Well. There was somebody out there with her! That blue and white blotch at the edge of her garden was, now that he looked at it, a man in a hat leaning on the fence. It wasn't the Forest Service boy, it was somebody else, a heavier-set kind of fellow that Garnett didn't recognize as a neighbor. Could it be one of the pickers, arrived too early? Who else on earth could it be? Clivus Morton had been coming around lately to work on hammering up the new shingles for her, and even Oda Black's boy what's-his-name had come by once to visit her, for reasons unknown to Garnett. So! Was Nannie Rawley suddenly attracting men of all ages, from miles around? A seventy-five-year-old woman puts on a pair of short pants, and the fellows come swarming around her like bees to a flower, was that it? (Although Clivus Morton was no honeybee. Garnett had known honeydippers who smelled better, even after they'd pumped out your septic tank.) Was this Clivus? He squinted. Darn this window, he swore mildly, it was as hazy as his eyes. Dirty, too. He hadn't cleaned it since--well, he'd never cleaned it, period.
He moved to the other side of the window, but it didn't help much. He could see she was out there filling her bushel basket and evidently talking up a storm because that stranger, whoever he was (and no, it was not Clivus), just stood there leaning forward with his elbows on the top rail of her garden fence as if he had nothing in this world to do but stand there leaning on her fence. He didn't seem to have a speck of manners, either. He could have at least offered to carry the bushel basket while she picked. Garnett would have done that much. You didn't have to agree with everything a person said, or approve of the condition of her soul, to show some simple consideration.
Garnett felt his blood pressure going up. It began to agitate him so, he had to step away from the window. For goodness' sakes, whoever that man was out there, he had no business with her. Garnett felt a murky, un-Christian feeling clouding in his heart. He hated that man. He hated his whole bearing, leaning on that fence as if he had nothing better to do with his life than listen all day to Nannie Rawley and look at her picking tomatoes in short pants.
{27}
Moth Love
Thursday dawned cool again, and stayed cool all day. Lusa felt energized by the change in weather, which was lucky for her since the work never stopped. If she'd known how much work there would be in August, she would have considered July a vacation. The garden was like a baby bird in reverse, calling to her relentlessly, opening its maw and giving, giving. She spent the whole morning with the canner rumbling on the stove, processing quarts of cling peaches, while she cut up and blanched piles of carrots, peppers, okra, and summer squash for the freezer. She had put up thirty pints of kosher dills and still had so many cucumbers that she was having desperate thoughts. Here was one: She could put them in plastic grocery sacks and drive down the road hanging them on people's mailboxes like they did with the free samples of fabric softener. She tried the idea on Jewel when she came up to bring Lusa her mail.

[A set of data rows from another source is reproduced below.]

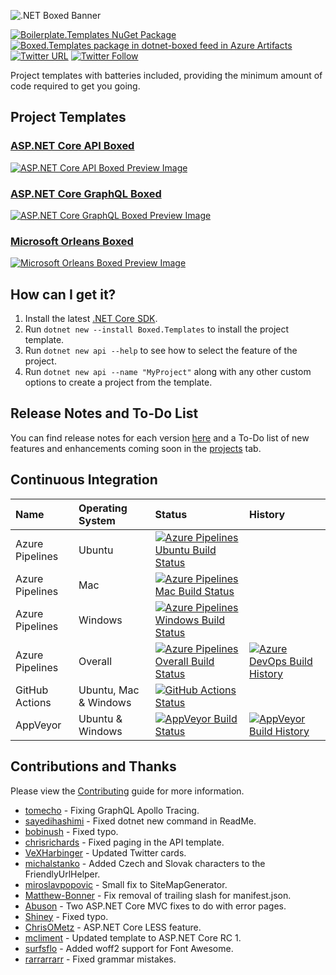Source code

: ![.NET Boxed Banner](https://media.githubusercontent.com/media/Dotnet-Boxed/Templates/master/Images/Banner.png)

 [![Boilerplate.Templates NuGet Package](https://img.shields.io/nuget/v/Boxed.Templates.svg)](https://www.nuget.org/packages/Boxed.Templates/) [![Boxed.Templates package in dotnet-boxed feed in Azure Artifacts](https://feeds.dev.azure.com/dotnet-boxed/_apis/public/Packaging/Feeds/03bd56a4-9269-43f7-9f75-d82037c56a46/Packages/d253caa8-4749-4cc9-892d-1342497a439e/Badge)](https://dev.azure.com/dotnet-boxed/Templates/_packaging?_a=package&feed=03bd56a4-9269-43f7-9f75-d82037c56a46&package=d253caa8-4749-4cc9-892d-1342497a439e&preferRelease=true) [![Twitter URL](https://img.shields.io/twitter/url/http/shields.io.svg?style=social)](https://twitter.com/RehanSaeedUK) [![Twitter Follow](https://img.shields.io/twitter/follow/rehansaeeduk.svg?style=social&label=Follow)](https://twitter.com/RehanSaeedUK)

Project templates with batteries included, providing the minimum amount of code required to get you going.

## Project Templates

### [ASP.NET Core API Boxed](https://github.com/Dotnet-Boxed/Templates/blob/master/Docs/API.md)
[![ASP.NET Core API Boxed Preview Image](https://media.githubusercontent.com/media/Dotnet-Boxed/Templates/master/Images/API-Preview.png)](https://github.com/Dotnet-Boxed/Templates/blob/master/Docs/API.md)
### [ASP.NET Core GraphQL Boxed](https://github.com/Dotnet-Boxed/Templates/blob/master/Docs/GraphQL.md)
[![ASP.NET Core GraphQL Boxed Preview Image](https://media.githubusercontent.com/media/Dotnet-Boxed/Templates/master/Images/GraphQL-Preview.png)](https://github.com/Dotnet-Boxed/Templates/blob/master/Docs/GraphQL.md)
### [Microsoft Orleans Boxed](https://github.com/Dotnet-Boxed/Templates/blob/master/Docs/Orleans.md)
[![Microsoft Orleans Boxed Preview Image](https://media.githubusercontent.com/media/Dotnet-Boxed/Templates/master/Images/Orleans-Preview.png)](https://github.com/Dotnet-Boxed/Templates/blob/master/Docs/Orleans.md)

## How can I get it?

1. Install the latest [.NET Core SDK](https://dot.net).
2. Run `dotnet new --install Boxed.Templates` to install the project template.
3. Run `dotnet new api --help` to see how to select the feature of the project.
5. Run `dotnet new api --name "MyProject"` along with any other custom options to create a project from the template.

## Release Notes and To-Do List

You can find release notes for each version [here](https://github.com/Dotnet-Boxed/Templates/releases) and a To-Do list of new features and enhancements coming soon in the [projects](https://github.com/Dotnet-Boxed/Templates/projects) tab.

## Continuous Integration

| Name            | Operating System      | Status | History |
| :---            | :---                  | :---   | :---    |
| Azure Pipelines | Ubuntu                | [![Azure Pipelines Ubuntu Build Status](https://dev.azure.com/dotnet-boxed/Templates/_apis/build/status/Dotnet-Boxed.Templates?branchName=master&stageName=Build&jobName=Build&configuration=Build%20Linux)](https://dev.azure.com/dotnet-boxed/Templates/_build/latest?definitionId=2&branchName=master) | |
| Azure Pipelines | Mac                   | [![Azure Pipelines Mac Build Status](https://dev.azure.com/dotnet-boxed/Templates/_apis/build/status/Dotnet-Boxed.Templates?branchName=master&stageName=Build&jobName=Build&configuration=Build%20Mac)](https://dev.azure.com/dotnet-boxed/Templates/_build/latest?definitionId=2&branchName=master) | |
| Azure Pipelines | Windows               | [![Azure Pipelines Windows Build Status](https://dev.azure.com/dotnet-boxed/Templates/_apis/build/status/Dotnet-Boxed.Templates?branchName=master&stageName=Build&jobName=Build&configuration=Build%20Windows)](https://dev.azure.com/dotnet-boxed/Templates/_build/latest?definitionId=2&branchName=master) | |
| Azure Pipelines | Overall               | [![Azure Pipelines Overall Build Status](https://dev.azure.com/dotnet-boxed/Templates/_apis/build/status/Dotnet-Boxed.Templates?branchName=master)](https://dev.azure.com/dotnet-boxed/Templates/_build/latest?definitionId=2&branchName=master) | [![Azure DevOps Build History](https://buildstats.info/azurepipelines/chart/dotnet-boxed/Templates/2?branch=master&includeBuildsFromPullRequest=false)](https://dev.azure.com/dotnet-boxed/Templates/_build/latest?definitionId=2&branchName=master) |
| GitHub Actions  | Ubuntu, Mac & Windows | [![GitHub Actions Status](https://github.com/Dotnet-Boxed/Templates/workflows/Build/badge.svg?branch=master)](https://github.com/Dotnet-Boxed/Templates/actions) | |
| AppVeyor        | Ubuntu & Windows      | [![AppVeyor Build Status](https://ci.appveyor.com/api/projects/status/munmh9if4vfeqy62?svg=true)](https://ci.appveyor.com/project/RehanSaeed/templates) | [![AppVeyor Build History](https://buildstats.info/appveyor/chart/RehanSaeed/Templates?branch=master&includeBuildsFromPullRequest=false)](https://ci.appveyor.com/project/RehanSaeed/Templates) |

## Contributions and Thanks

Please view the [Contributing](/.github/CONTRIBUTING.md) guide for more information.

- [tomecho](https://github.com/tomecho) - Fixing GraphQL Apollo Tracing.
- [sayedihashimi](https://github.com/sayedihashimi) - Fixed dotnet new command in ReadMe.
- [bobinush](https://github.com/bobinush) - Fixed typo.
- [chrisrichards](https://github.com/chrisrichards) - Fixed paging in the API template.
- [VeXHarbinger](https://github.com/VeXHarbinger) - Updated Twitter cards.
- [michalstanko](https://github.com/michalstanko) - Added Czech and Slovak characters to the FriendlyUrlHelper.
- [miroslavpopovic](https://github.com/miroslavpopovic) - Small fix to SiteMapGenerator.
- [Matthew-Bonner](https://github.com/Matthew-Bonner) - Fix removal of trailing slash for manifest.json.
- [Abuson](https://github.com/abuson) - Two ASP.NET Core MVC fixes to do with error pages.
- [Shiney](https://github.com/Shiney) - Fixed typo.
- [ChrisOMetz](https://github.com/ChrisOMetz) - ASP.NET Core LESS feature.
- [mcliment](https://github.com/mcliment) - Updated template to ASP.NET Core RC 1.
- [surfsflo](https://github.com/surfsflo) - Added woff2 support for Font Awesome.
- [rarrarrarr](https://github.com/rarrarrarr) - Fixed grammar mistakes.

Jewel asked, "Have you done any pickles yet?"
Lusa leaned forward on her stool until her forehead rested on the cutting board.
"I take it that means yes," Jewel said. "Lord, I can't believe what you've done here." Lusa sat up and caught Jewel's nostalgic admiration. The jars of golden peaches lined up on the counter looked like currency from another time. "Nobody's done this much putting up since Mommy died. You should be real proud of yourself. And you should quit. Don't kill yourself. Give it away."
"I have." Lusa gestured with her paring knife. "People down the road run the other way when they see me coming. I caught Mary Edna behind her house throwing the squash I'd given her on the compost pile."
"Don't feel bad. Some summers just overdo it like this and there's a little too much of everything. You can let some of it go."
"I can't, though. Look at those peaches, I should throw those away? That would be a sin." Lusa smiled, self-conscious but proud of herself. "The truth is, I like doing it. I won't have to spend money on food this year. And it seems like hard work is the only thing that stops my brain from running in circles."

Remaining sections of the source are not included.